PROBLEM DETAILS:
Count the lines in the data below holding the string "measurable" and write the total by itself.

Data excerpts

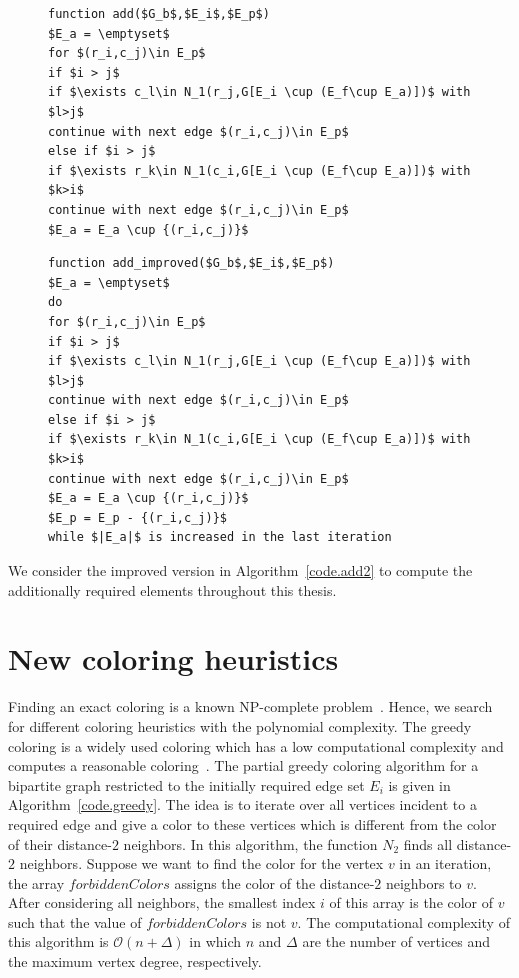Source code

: \documentclass[12pt, twoside,a4paper,toc=bibliography]{scrbook}
\newcommand{\coderef}[1]{Algorithm~\protect\ref{#1}}
\begin{document}
\begin{figure}
\begin{lstlisting}[caption=Find additionally required elements,
label=code.add,mathescape]
function add($G_b$,$E_i$,$E_p$)
$E_a = \emptyset$
for $(r_i,c_j)\in E_p$
if $i > j$
if $\exists c_l\in N_1(r_j,G[E_i \cup (E_f\cup E_a)])$ with $l>j$
continue with next edge $(r_i,c_j)\in E_p$
else if $i > j$
if $\exists r_k\in N_1(c_i,G[E_i \cup (E_f\cup E_a)])$ with $k>i$
continue with next edge $(r_i,c_j)\in E_p$
$E_a = E_a \cup {(r_i,c_j)}$
\end{lstlisting}
\end{figure}

\begin{figure}
\begin{lstlisting}[caption=Find additionally required elements (an improved version),
label=code.add2,mathescape]
function add_improved($G_b$,$E_i$,$E_p$)
$E_a = \emptyset$
do
for $(r_i,c_j)\in E_p$
if $i > j$
if $\exists c_l\in N_1(r_j,G[E_i \cup (E_f\cup E_a)])$ with $l>j$
continue with next edge $(r_i,c_j)\in E_p$
else if $i > j$
if $\exists r_k\in N_1(c_i,G[E_i \cup (E_f\cup E_a)])$ with $k>i$
continue with next edge $(r_i,c_j)\in E_p$
$E_a = E_a \cup {(r_i,c_j)}$
$E_p = E_p - {(r_i,c_j)}$
while $|E_a|$ is increased in the last iteration
\end{lstlisting}
\end{figure}
We consider the improved version in \coderef{code.add2}
to compute the additionally required elements
throughout this thesis.

\chapter{New coloring heuristics}
\label{package}
Finding an exact coloring is a known NP-complete problem~\cite{SPINRAD198589}.
Hence, we search for different coloring heuristics with the polynomial complexity.
The greedy coloring is a widely used coloring which has a low computational complexity
and computes a reasonable coloring~\cite{spaa14}.
The partial greedy coloring algorithm for a bipartite graph restricted to 
the initially required edge set $E_i$ is given in \coderef{code.greedy}. 
The idea is to iterate over all vertices incident
to a required edge and give a color to these vertices which is different from
the color of their distance-$2$ neighbors. In this algorithm, the function $N_2$
finds all distance-$2$ neighbors. 
Suppose we want to find the color for the vertex $v$ in an iteration, 
the array $forbiddenColors$ assigns the color of the distance-$2$ neighbors
to $v$. After considering all neighbors, the smallest index $i$ of this array
is the color of $v$ such that the value of $forbiddenColors$ is not $v$.
The computational complexity of this algorithm is $\mathcal{O}(n + \Delta)$ in which $n$
and $\Delta$ are the number of vertices and the maximum vertex degree, respectively.
\end{document}
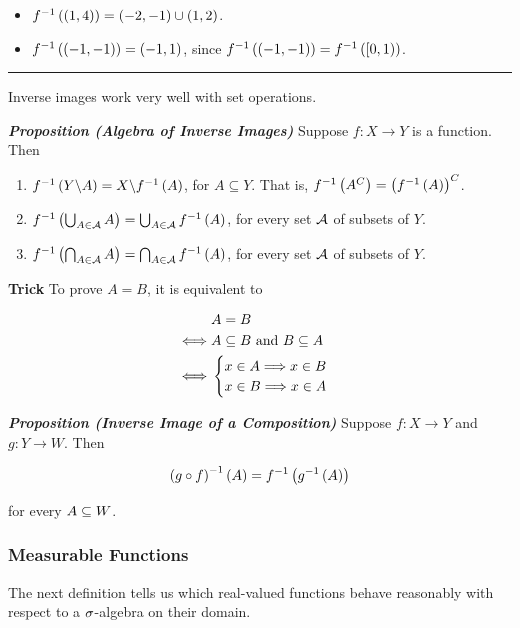 \documentclass[
]{article}
\begin{document}
\begin{itemize}
\item
  \(\inv f\pr{\pr{1,4}} = \pr{-2,-1}\cup \pr{1,2}\).
\item
  \(\inv f\pr{\pr{-1,-1}} = \pr{-1,1}\), since
  \(\inv f\pr{\pr{-1,-1}} = \inv f\pr{[0,1)}\).
\end{itemize}

\begin{center}\rule{0.5\linewidth}{0.5pt}\end{center}

Inverse images work very well with set operations.

\emph{\textbf{Proposition (Algebra of Inverse Images)}} Suppose
\(f:X\to Y\) is a function. Then

\begin{enumerate}
\def\labelenumi{\arabic{enumi}.}
\item
  \(\inv f\pr{Y\backslash A} = X\backslash \inv f\pr A\), for
  \(A\subseteq Y\). That is, \(\inv f\pr{A^C} = \pr{\inv f\pr A}^C\).
\item
  \(\inv f\pr{\bigcup_{A\in \A} A} = \bigcup_{A\in \A} \inv f\pr{A}\),
  for every set \(\A\) of subsets of \(Y\).
\item
  \(\inv f\pr{\bigcap_{A\in \A} A} = \bigcap_{A\in \A} \inv f\pr{A}\),
  for every set \(\A\) of subsets of \(Y\).
\end{enumerate}

\textbf{Trick} To prove \(A = B\), it is equivalent to

\[\ba
& A = B\\
\iff & A\subseteq B \text{ and }B\subseteq A\\
\iff & \bc
x\in A\too x\in B\\
x\in B\too x\in A
\ec
\ea\]

\emph{\textbf{Proposition (Inverse Image of a Composition)}} Suppose
\(f:X\to Y\) and \(g:Y\to W\). Then

\[\inv{\pr{g\circ f}}\pr A = \inv f\pr{\inv g\pr A}\]

for every \(A\se W\).

\hypertarget{measurable-functions}{%
\subsubsection{Measurable Functions}\label{measurable-functions}}

The next definition tells us which real-valued functions behave
reasonably with respect to a \(\s\)-algebra on their domain.
\end{document}
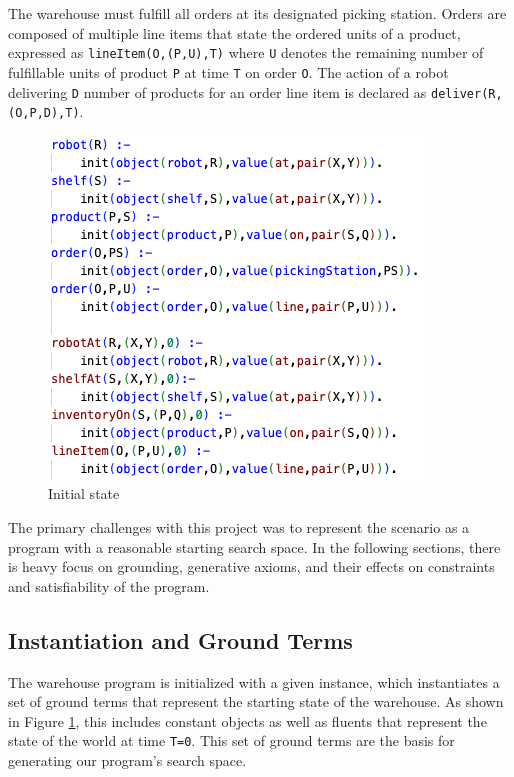\documentclass[letterpaper]{article}
\newcommand{\ct}[1]{\texttt{#1}}
\begin{document}
The warehouse must fulfill all orders at its designated picking station. Orders are composed of multiple line items that state the ordered units of a product, expressed as \ct{lineItem(O,(P,U),T)} where \ct{U} denotes the remaining number of fulfillable units of product \ct{P} at time \ct{T} on order \ct{O}. The action of a robot delivering \ct{D} number of products for an order line item is declared as \ct{deliver(R,(O,P,D),T)}.

\begin{figure}[t]
\centering
\includegraphics[width=0.9\columnwidth]{init.png}
\caption{Initial state}
\label{fig1:image}
\end{figure}

The primary challenges with this project was to represent the scenario as a program with a reasonable starting search space. In the following sections, there is heavy focus on grounding, generative axioms, and their effects on constraints and satisfiability of the program.

\subsection{Instantiation and Ground Terms}

The warehouse program is initialized with a given instance, which instantiates a set of ground terms that represent the starting state of the warehouse. As shown in Figure \ref{fig1:image}, this includes constant objects as well as fluents that represent the state of the world at time \ct{T=0}. This set of ground terms are the basis for generating our program's search space.
\end{document}
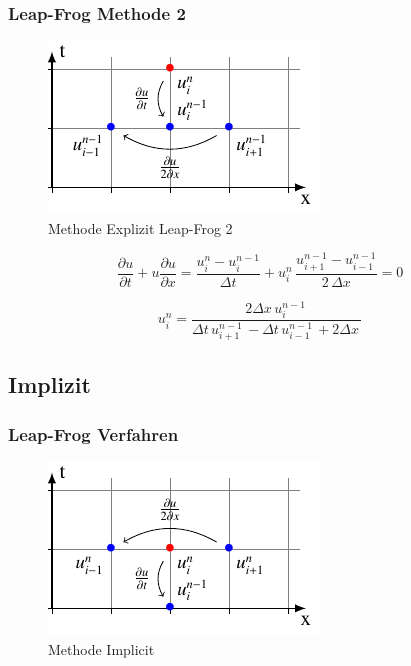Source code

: \subsubsection{Leap-Frog Methode 2}
     \begin{figure}[!ht]
	\centering
	\includegraphics[height=.4\textwidth]{papers/burgers/BurgersEquation/tikz/Linear4/Linear4.pdf}
	\caption{Methode Explizit  Leap-Frog 2}
	\label{burgers:fig:Linear4}
	\end{figure}

\begin{equation}
\frac {\partial u}{\partial t}+u{\frac {\partial u}{\partial x}} = \frac{u_{i}^{n}-u_{i}^{n-1}}{\Delta t}+ u_{i}^{n}\, \frac{u_{i+1}^{n-1}-u_{i-1}^{n-1}}{2\,\Delta x}=0
\end{equation}

\begin{equation}
u_{i}^{n} = \frac{2 \Delta{x}\, u^{n-1}_{i}\,}{\Delta{t}\, u^{n-1}_{i+1}\, - \Delta{t}\, u^{n-1}_{i-1}\, + 2 \Delta{x}\,}
\end{equation}

\subsection{Implizit}
\subsubsection{Leap-Frog Verfahren}

     \begin{figure}[!ht]
	\centering
	\includegraphics[height=.4\textwidth]{papers/burgers/BurgersEquation/tikz/implicit/implicit.pdf}
	\caption{Methode Implicit}
	\label{burgers:fig:Implicit}
\end{figure}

PROBLEM SOLUTION:
2